Kartell • COMPONIBILI
Storage unit
Thermoplastic technopolymer (ABS) with glossy finish. Designed by Anna Castelli Ferrieri. Kartell edition.
REF. 93207
Diam.32 x H.40cm
In Stock
Componibili first appeared in 1967 and have become a timeless furnishing classic.
The modular elements were designed to meet different needs and to fit perfectly into every room in the home. Today’s Componibili are 32 cm in diameter. Thanks to fixed compositions of two, three or four elements, these products are both functional and practical in all environments.

Anna Castelli Ferrieri is an Italian architect and designer, the wife of Giulio Castelli, Kartell's founder. A student of Franco Albini and Ignazio Gardella, she is a key figure in the history of Kartell. Born in Milan in 1918, she was one of the first women to graduate from Milan's renowned Polytechnic Institute. She worked for the company as a designer in the Kartell studio and as design director, contributing to Kartell's collaboration with Joe Colombo, Marco Zanusso and Achille Castigliani. The rationality of the projects she designs is responsible for staging the relationships between objects in a framework that is constantly striving to optimise space, but also the cost-performance ratio. The use of plastic as a material for constant experimentation allows her to think of mass-produced products that are accessible to all, and that can also be stacked and stored easily.
Anna Castelli Ferrieri received numerous design awards, including the famous Compasso de Oro, but the fact that most of her pieces are still in production is the highest praise of all. She died in Milan in 2006, leaving behind a code for designing objects that is still used by most designers today: To combine the useful with the pleasurable.

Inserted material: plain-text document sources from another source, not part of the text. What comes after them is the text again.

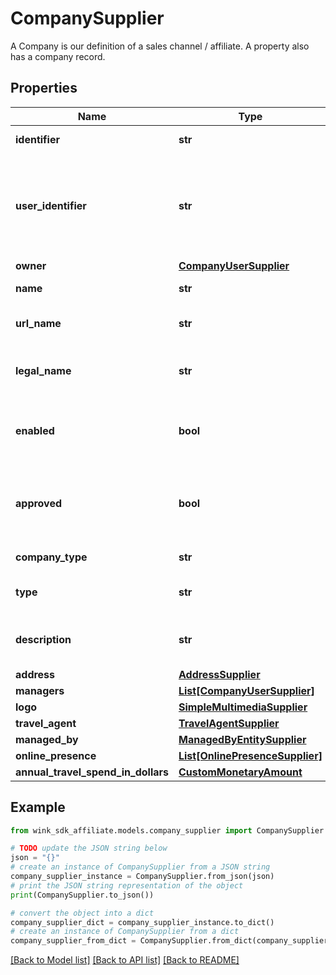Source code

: # CompanySupplier

A Company is our definition of a sales channel / affiliate. A property also has a company record.

## Properties

Name | Type | Description | Notes
------------ | ------------- | ------------- | -------------
**identifier** | **str** | Unique identifier | 
**user_identifier** | **str** | User or Registered client owner identifier that created this record | 
**owner** | [**CompanyUserSupplier**](CompanyUserSupplier.md) |  | 
**name** | **str** | Name of company | 
**url_name** | **str** | Url slug of company name | 
**legal_name** | **str** | Legal name of entity if other than name | [optional] 
**enabled** | **bool** | Whether this company is enabled by reactive. | 
**approved** | **bool** | Whether this company has been approved by KYC. | [default to False]
**company_type** | **str** | Type of company | 
**type** | **str** | Type of sales channel | 
**description** | **str** | A personal message from the company. | [optional] 
**address** | [**AddressSupplier**](AddressSupplier.md) |  | 
**managers** | [**List[CompanyUserSupplier]**](CompanyUserSupplier.md) |  | [optional] 
**logo** | [**SimpleMultimediaSupplier**](SimpleMultimediaSupplier.md) |  | [optional] 
**travel_agent** | [**TravelAgentSupplier**](TravelAgentSupplier.md) |  | [optional] 
**managed_by** | [**ManagedByEntitySupplier**](ManagedByEntitySupplier.md) |  | [optional] 
**online_presence** | [**List[OnlinePresenceSupplier]**](OnlinePresenceSupplier.md) |  | [optional] 
**annual_travel_spend_in_dollars** | [**CustomMonetaryAmount**](CustomMonetaryAmount.md) |  | [optional] 

## Example

```python
from wink_sdk_affiliate.models.company_supplier import CompanySupplier

# TODO update the JSON string below
json = "{}"
# create an instance of CompanySupplier from a JSON string
company_supplier_instance = CompanySupplier.from_json(json)
# print the JSON string representation of the object
print(CompanySupplier.to_json())

# convert the object into a dict
company_supplier_dict = company_supplier_instance.to_dict()
# create an instance of CompanySupplier from a dict
company_supplier_from_dict = CompanySupplier.from_dict(company_supplier_dict)
```
[[Back to Model list]](../README.md#documentation-for-models) [[Back to API list]](../README.md#documentation-for-api-endpoints) [[Back to README]](../README.md)


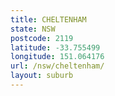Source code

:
 ```yaml
---
title: CHELTENHAM
state: NSW
postcode: 2119
latitude: -33.755499
longitude: 151.064176
url: /nsw/cheltenham/
layout: suburb
---
```


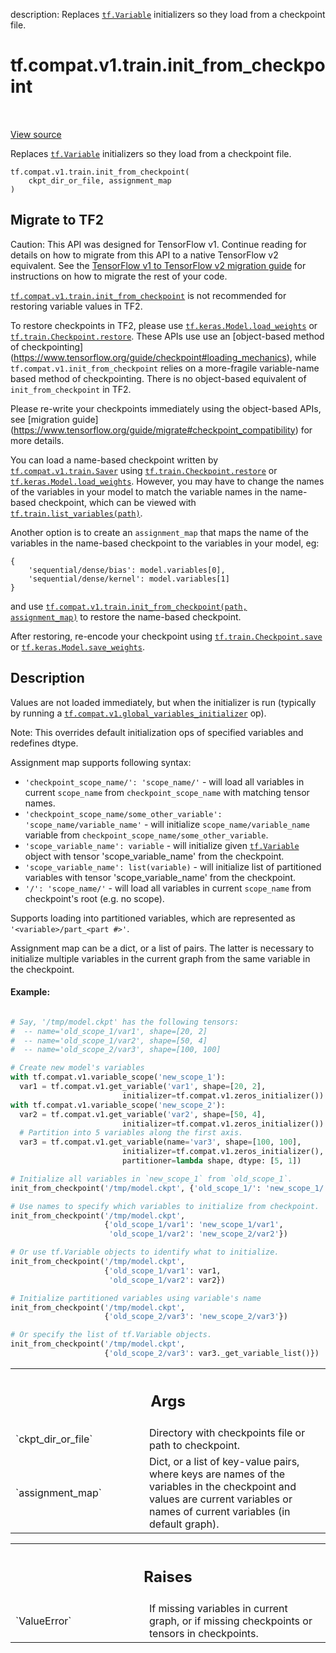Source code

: description: Replaces <a href="../../../../tf/Variable.md"><code>tf.Variable</code></a> initializers so they load from a checkpoint file.

<div itemscope itemtype="http://developers.google.com/ReferenceObject">
<meta itemprop="name" content="tf.compat.v1.train.init_from_checkpoint" />
<meta itemprop="path" content="Stable" />
</div>

# tf.compat.v1.train.init_from_checkpoint

<!-- Insert buttons and diff -->

<table class="tfo-notebook-buttons tfo-api nocontent" align="left">

</table>

<a target="_blank" class="external" href="/code/stable/tensorflow/python/training/checkpoint_utils.py">View source</a>



Replaces <a href="../../../../tf/Variable.md"><code>tf.Variable</code></a> initializers so they load from a checkpoint file.


<pre class="devsite-click-to-copy prettyprint lang-py tfo-signature-link">
<code>tf.compat.v1.train.init_from_checkpoint(
    ckpt_dir_or_file, assignment_map
)
</code></pre>





 <section><devsite-expandable expanded>
 <h2 class="showalways">Migrate to TF2</h2>

Caution: This API was designed for TensorFlow v1.
Continue reading for details on how to migrate from this API to a native
TensorFlow v2 equivalent. See the
[TensorFlow v1 to TensorFlow v2 migration guide](https://www.tensorflow.org/guide/migrate)
for instructions on how to migrate the rest of your code.

<a href="../../../../tf/compat/v1/train/init_from_checkpoint.md"><code>tf.compat.v1.train.init_from_checkpoint</code></a> is not recommended for restoring
variable values in TF2.

To restore checkpoints in TF2, please use
<a href="../../../../tf/keras/Model.md#load_weights"><code>tf.keras.Model.load_weights</code></a> or <a href="../../../../tf/train/Checkpoint.md#restore"><code>tf.train.Checkpoint.restore</code></a>. These APIs use
use an [object-based method of checkpointing]
(https://www.tensorflow.org/guide/checkpoint#loading_mechanics), while
`tf.compat.v1.init_from_checkpoint` relies on a more-fragile variable-name
based method of checkpointing. There is no object-based equivalent of
`init_from_checkpoint` in TF2.

Please re-write your checkpoints immediately using the object-based APIs,
see [migration guide]
(https://www.tensorflow.org/guide/migrate#checkpoint_compatibility) for more
details.

You can load a name-based checkpoint written by <a href="../../../../tf/compat/v1/train/Saver.md"><code>tf.compat.v1.train.Saver</code></a>
using <a href="../../../../tf/train/Checkpoint.md#restore"><code>tf.train.Checkpoint.restore</code></a> or <a href="../../../../tf/keras/Model.md#load_weights"><code>tf.keras.Model.load_weights</code></a>. However,
you may have to change the names of the variables in your model to match the
variable names in the name-based checkpoint, which can be viewed with
<a href="../../../../tf/train/list_variables.md"><code>tf.train.list_variables(path)</code></a>.

Another option is to create an `assignment_map` that maps the name of the
variables in the name-based checkpoint to the variables in your model, eg:
```
{
    'sequential/dense/bias': model.variables[0],
    'sequential/dense/kernel': model.variables[1]
}
```
and use <a href="../../../../tf/compat/v1/train/init_from_checkpoint.md"><code>tf.compat.v1.train.init_from_checkpoint(path, assignment_map)</code></a> to
restore the name-based checkpoint.

After restoring, re-encode your checkpoint using <a href="../../../../tf/train/Checkpoint.md#save"><code>tf.train.Checkpoint.save</code></a>
or <a href="../../../../tf/keras/Model.md#save_weights"><code>tf.keras.Model.save_weights</code></a>.


 </aside></devsite-expandable></section>

<h2>Description</h2>

<!-- Placeholder for "Used in" -->



Values are not loaded immediately, but when the initializer is run
(typically by running a <a href="../../../../tf/compat/v1/global_variables_initializer.md"><code>tf.compat.v1.global_variables_initializer</code></a> op).

Note: This overrides default initialization ops of specified variables and
redefines dtype.

Assignment map supports following syntax:

* `'checkpoint_scope_name/': 'scope_name/'` - will load all variables in
  current `scope_name` from `checkpoint_scope_name` with matching tensor
  names.
* `'checkpoint_scope_name/some_other_variable': 'scope_name/variable_name'` -
  will initialize `scope_name/variable_name` variable
  from `checkpoint_scope_name/some_other_variable`.
* `'scope_variable_name': variable` - will initialize given <a href="../../../../tf/Variable.md"><code>tf.Variable</code></a>
  object with tensor 'scope_variable_name' from the checkpoint.
* `'scope_variable_name': list(variable)` - will initialize list of
  partitioned variables with tensor 'scope_variable_name' from the checkpoint.
* `'/': 'scope_name/'` - will load all variables in current `scope_name` from
  checkpoint's root (e.g. no scope).

Supports loading into partitioned variables, which are represented as
`'<variable>/part_<part #>'`.

Assignment map can be a dict, or a list of pairs.  The latter is
necessary to initialize multiple variables in the current graph from
the same variable in the checkpoint.

#### Example:



```python

# Say, '/tmp/model.ckpt' has the following tensors:
#  -- name='old_scope_1/var1', shape=[20, 2]
#  -- name='old_scope_1/var2', shape=[50, 4]
#  -- name='old_scope_2/var3', shape=[100, 100]

# Create new model's variables
with tf.compat.v1.variable_scope('new_scope_1'):
  var1 = tf.compat.v1.get_variable('var1', shape=[20, 2],
                         initializer=tf.compat.v1.zeros_initializer())
with tf.compat.v1.variable_scope('new_scope_2'):
  var2 = tf.compat.v1.get_variable('var2', shape=[50, 4],
                         initializer=tf.compat.v1.zeros_initializer())
  # Partition into 5 variables along the first axis.
  var3 = tf.compat.v1.get_variable(name='var3', shape=[100, 100],
                         initializer=tf.compat.v1.zeros_initializer(),
                         partitioner=lambda shape, dtype: [5, 1])

# Initialize all variables in `new_scope_1` from `old_scope_1`.
init_from_checkpoint('/tmp/model.ckpt', {'old_scope_1/': 'new_scope_1/'})

# Use names to specify which variables to initialize from checkpoint.
init_from_checkpoint('/tmp/model.ckpt',
                     {'old_scope_1/var1': 'new_scope_1/var1',
                      'old_scope_1/var2': 'new_scope_2/var2'})

# Or use tf.Variable objects to identify what to initialize.
init_from_checkpoint('/tmp/model.ckpt',
                     {'old_scope_1/var1': var1,
                      'old_scope_1/var2': var2})

# Initialize partitioned variables using variable's name
init_from_checkpoint('/tmp/model.ckpt',
                     {'old_scope_2/var3': 'new_scope_2/var3'})

# Or specify the list of tf.Variable objects.
init_from_checkpoint('/tmp/model.ckpt',
                     {'old_scope_2/var3': var3._get_variable_list()})

```

<!-- Tabular view -->
 <table class="responsive fixed orange">
<colgroup><col width="214px"><col></colgroup>
<tr><th colspan="2"><h2 class="add-link">Args</h2></th></tr>

<tr>
<td>
`ckpt_dir_or_file`<a id="ckpt_dir_or_file"></a>
</td>
<td>
Directory with checkpoints file or path to checkpoint.
</td>
</tr><tr>
<td>
`assignment_map`<a id="assignment_map"></a>
</td>
<td>
Dict, or a list of key-value pairs, where keys are names
of the variables in the checkpoint and values are current variables or
names of current variables (in default graph).
</td>
</tr>
</table>



<!-- Tabular view -->
 <table class="responsive fixed orange">
<colgroup><col width="214px"><col></colgroup>
<tr><th colspan="2"><h2 class="add-link">Raises</h2></th></tr>

<tr>
<td>
`ValueError`<a id="ValueError"></a>
</td>
<td>
If missing variables in current graph, or if missing
checkpoints or tensors in checkpoints.
</td>
</tr>
</table>

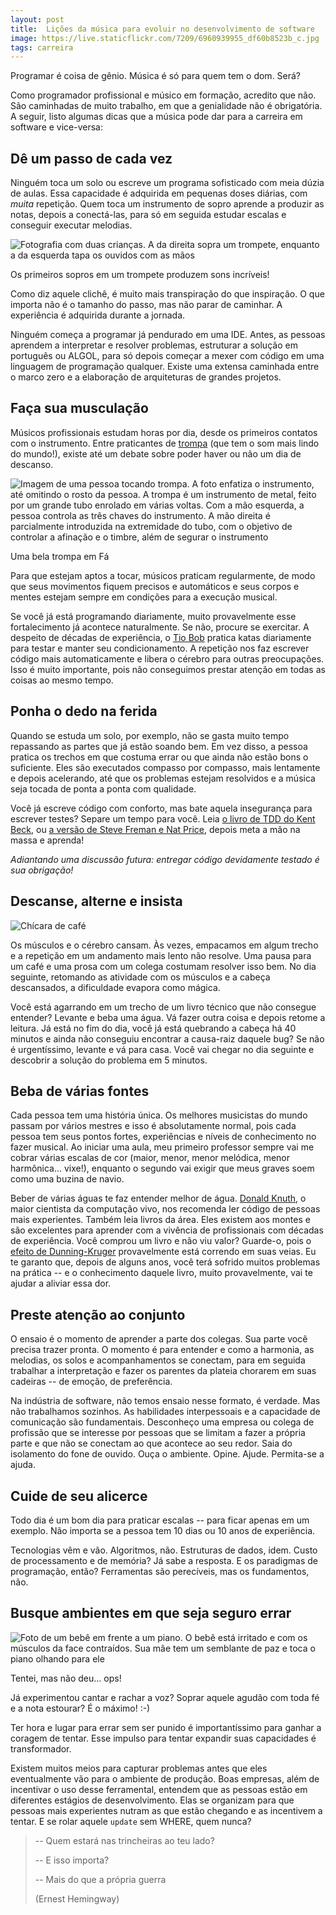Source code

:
 ```yaml
---
layout: post
title:  Lições da música para evoluir no desenvolvimento de software
image: https://live.staticflickr.com/7209/6960939955_df60b8523b_c.jpg
tags: carreira
---
```


Programar é coisa de gênio. Música é só para quem tem o dom. Será?

Como programador profissional e músico em formação, acredito que não. São caminhadas de muito trabalho, em que a genialidade não é obrigatória. A seguir, listo algumas dicas que a música pode dar para a carreira em software e vice-versa:

## Dê um passo de cada vez

Ninguém toca um solo ou escreve um programa sofisticado com meia dúzia de aulas. Essa capacidade é adquirida em pequenas doses diárias, com *muita* repetição. Quem toca um instrumento de sopro aprende a produzir as notas, depois a conectá-las, para só em seguida estudar escalas e conseguir executar melodias.

![Fotografia com duas crianças. A da direita sopra um trompete, enquanto a da esquerda tapa os ouvidos com as mãos](https://live.staticflickr.com/7209/6960939955_df60b8523b_z.jpg)

<p class="figcaption">Os primeiros sopros em um trompete produzem sons incríveis!</p>

Como diz aquele clichê, é muito mais transpiração do que inspiração. O que importa não é o tamanho do passo, mas não parar de caminhar. A experiência é adquirida durante a jornada. 

Ninguém começa a programar já pendurado em uma IDE. Antes, as pessoas aprendem a interpretar e resolver problemas, estruturar a solução em português ou ALGOL, para só depois começar a mexer com código em uma linguagem de programação qualquer. Existe uma extensa caminhada entre o marco zero e a elaboração de arquiteturas de grandes projetos.

## Faça sua musculação

Músicos profissionais estudam horas por dia, desde os primeiros contatos com o instrumento. Entre praticantes de [trompa](https://pt.wikipedia.org/wiki/Trompa) (que tem o som mais lindo do mundo!), existe até um debate sobre poder haver ou não um dia de descanso. 

![Imagem de uma pessoa tocando trompa. A foto enfatiza o instrumento, até omitindo o rosto da pessoa. A trompa é um instrumento de metal, feito por um grande tubo enrolado em várias voltas. Com a mão esquerda, a pessoa controla as três chaves do instrumento. A mão direita é parcialmente introduzida na extremidade do tubo, com o objetivo de controlar a afinação e o timbre, além de segurar o instrumento](https://live.staticflickr.com/3892/14906759648_d183590e2e.jpg "Uma bela trompa em Fá")

<p class="figcaption">Uma bela trompa em Fá</p>

Para que estejam aptos a tocar, músicos praticam regularmente, de modo que seus movimentos fiquem precisos e automáticos e seus corpos e mentes estejam sempre em condições para a execução musical.

Se você já está programando diariamente, muito provavelmente esse fortalecimento já acontece naturalmente. Se não, procure se exercitar. A despeito de décadas de experiência, o [Tio Bob](https://amzn.to/2P6WoO4) pratica katas diariamente para testar e manter seu condicionamento. A repetição nos faz escrever código mais automaticamente e libera o cérebro para outras preocupações. Isso é muito importante, pois não conseguimos prestar atenção em todas as coisas ao mesmo tempo.

## Ponha o dedo na ferida

Quando se estuda um solo, por exemplo, não se gasta muito tempo repassando as partes que já estão soando bem. Em vez disso, a pessoa pratica os trechos em que costuma errar ou que ainda não estão bons o suficiente. Eles são executados compasso por compasso, mais lentamente e depois acelerando, até que os problemas estejam resolvidos e a música seja tocada de ponta a ponta com qualidade. 

Você já escreve código com conforto, mas bate aquela insegurança para escrever testes? Separe um tempo para você. Leia [o livro de TDD do Kent Beck](https://amzn.to/2pCdGYw), ou [a versão de Steve Freman e Nat Price](https://amzn.to/2VZkCLv), depois meta a mão na massa e aprenda!

_Adiantando uma discussão futura: entregar código devidamente testado é sua obrigação!_

## Descanse, alterne e insista

![Chícara de café](https://live.staticflickr.com/7189/6965845383_f5635dfa53_w_d.jpg)

Os músculos e o cérebro cansam. Às vezes, empacamos em algum trecho e a repetição em um andamento mais lento não resolve. Uma pausa para um café e uma prosa com um colega costumam resolver isso bem. No dia seguinte, retomando as atividade com os músculos e a cabeça descansados, a dificuldade evapora como mágica.

Você está agarrando em um trecho de um livro técnico que não consegue entender? Levante e beba uma água. Vá fazer outra coisa e depois retome a leitura. Já está no fim do dia, você já está quebrando a cabeça  há 40 minutos e ainda não conseguiu encontrar a causa-raiz daquele bug? Se não é urgentíssimo, levante e vá para casa. Você vai chegar no dia seguinte e descobrir a solução do problema em 5 minutos.


## Beba de várias fontes

Cada pessoa tem uma história única. Os melhores musicistas do mundo passam por vários mestres e isso é absolutamente normal, pois cada pessoa tem seus pontos fortes, experiências e níveis de conhecimento no fazer musical. Ao iniciar uma aula, meu primeiro professor sempre vai me cobrar várias escalas de cor (maior, menor, menor melódica, menor harmônica... vixe!), enquanto o segundo vai exigir que meus graves soem como uma buzina de navio.


Beber de várias águas te faz entender melhor de água. [Donald Knuth](https://pt.wikipedia.org/wiki/Donald_Knuth), o maior cientista da computação vivo, nos recomenda ler código de pessoas mais experientes. Também leia livros da área. Eles existem aos montes e são excelentes para aprender com a vivência de profissionais com décadas de experiência. Você comprou um livro e não viu valor? Guarde-o, pois o [efeito de Dunning-Kruger](https://pt.m.wikipedia.org/wiki/Efeito_Dunning-Kruger) provavelmente está correndo em suas veias. Eu te garanto que, depois de alguns anos, você terá sofrido muitos problemas na prática -- e o conhecimento daquele livro, muito provavelmente, vai te ajudar a aliviar essa dor.

<!-- ![image](https://musicadvisor.com/wp-content/uploads/2017/05/piano_720.jpg)

![image](https://cdn.pixabay.com/photo/2017/08/01/12/15/piano-2564908_960_720.jpg) -->

## Preste atenção ao conjunto

O ensaio é o momento de aprender a parte dos colegas. Sua parte você precisa trazer pronta. O momento é para entender e como a harmonia, as melodias, os solos e acompanhamentos se conectam, para em seguida trabalhar a interpretação e fazer os parentes da plateia chorarem em suas cadeiras -- de emoção, de preferência.

Na indústria de software, não temos ensaio nesse formato, é verdade. Mas não trabalhamos sozinhos. As habilidades interpessoais e a capacidade de comunicação são fundamentais. Desconheço uma empresa ou colega de profissão que se interesse por pessoas que se limitam a fazer a própria parte e que não se conectam ao que acontece ao seu redor. Saia do isolamento do fone de ouvido. Ouça o ambiente. Opine. Ajude. Permita-se a ajuda. 

## Cuide de seu alicerce

Todo dia é um bom dia para praticar escalas -- para ficar apenas em um exemplo. Não importa se a pessoa tem 10 dias ou 10 anos de experiência. 

Tecnologias vêm e vão. Algoritmos, não. Estruturas de dados, idem. Custo de processamento e de memória? Já sabe a resposta. E os paradigmas de programação, então? Ferramentas são perecíveis, mas os fundamentos, não.

## Busque ambientes em que seja seguro errar

![Foto de um bebê em frente a um piano. O bebê está irritado e com os músculos da face contraídos. Sua mãe tem um semblante de paz e toca o piano olhando para ele](https://live.staticflickr.com/3446/3245065570_f2412c8f87_c.jpg)

<p class="figcaption">Tentei, mas não deu... ops!</p>

Já experimentou cantar e rachar a voz? Soprar aquele agudão com toda fé e a nota estourar? É o máximo! :-)

Ter hora e lugar para errar sem ser punido é importantíssimo para ganhar a coragem de tentar.
Esse impulso para tentar expandir suas capacidades é transformador. 

Existem muitos meios para capturar problemas antes que eles eventualmente vão para o ambiente de produção. Boas empresas, além de incentivar o uso desse ferramental, entendem que as pessoas estão em diferentes estágios de desenvolvimento. Elas se organizam para que pessoas mais experientes nutram as que estão chegando e as incentivem a tentar. E se rolar aquele `update` sem WHERE, quem nunca? 

>   -- Quem estará nas trincheiras ao teu lado?
>
>   -- E isso importa?
>
>   -- Mais do que a própria guerra
>
>   (Ernest Hemingway)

Founded by Giulio Castelli in 1949, in the early years Kartell took its first steps to produce the distinctive design that would come to epitomise the 'Made in Italy’ label.
In 1988 the company was acquired by Claudio Luti, who sought collaborations with designers and architects like Philippe Starck, Ron Arad, Antonio Citterio, Ferruccio Laviani, Piero Lissoni, Patricia Urquiola, Mario Bellini, Alberto Meda and Vico Magistretti, who were responsible for those products that soon came to symbolise the brand.
The fresh approach to materials dictated the new direction and brought real turning points for Kartell: studying, manipulating and enriching materials resulted in an end product which offered unprecedented characteristics.

The turning point came when, after years of research and thanks to a revolutionary innovation, in 1999 Kartell became the first company in the world to use polycarbonate to produce furnishing items. From this moment on, the company developed and explored the theme of transparency that has made it unique and original.
The continuous research of new shapes and surfaces, sustained from the beginning by the use of new technologies and high-performance materials, have made it possible to create products like nothing ever created before.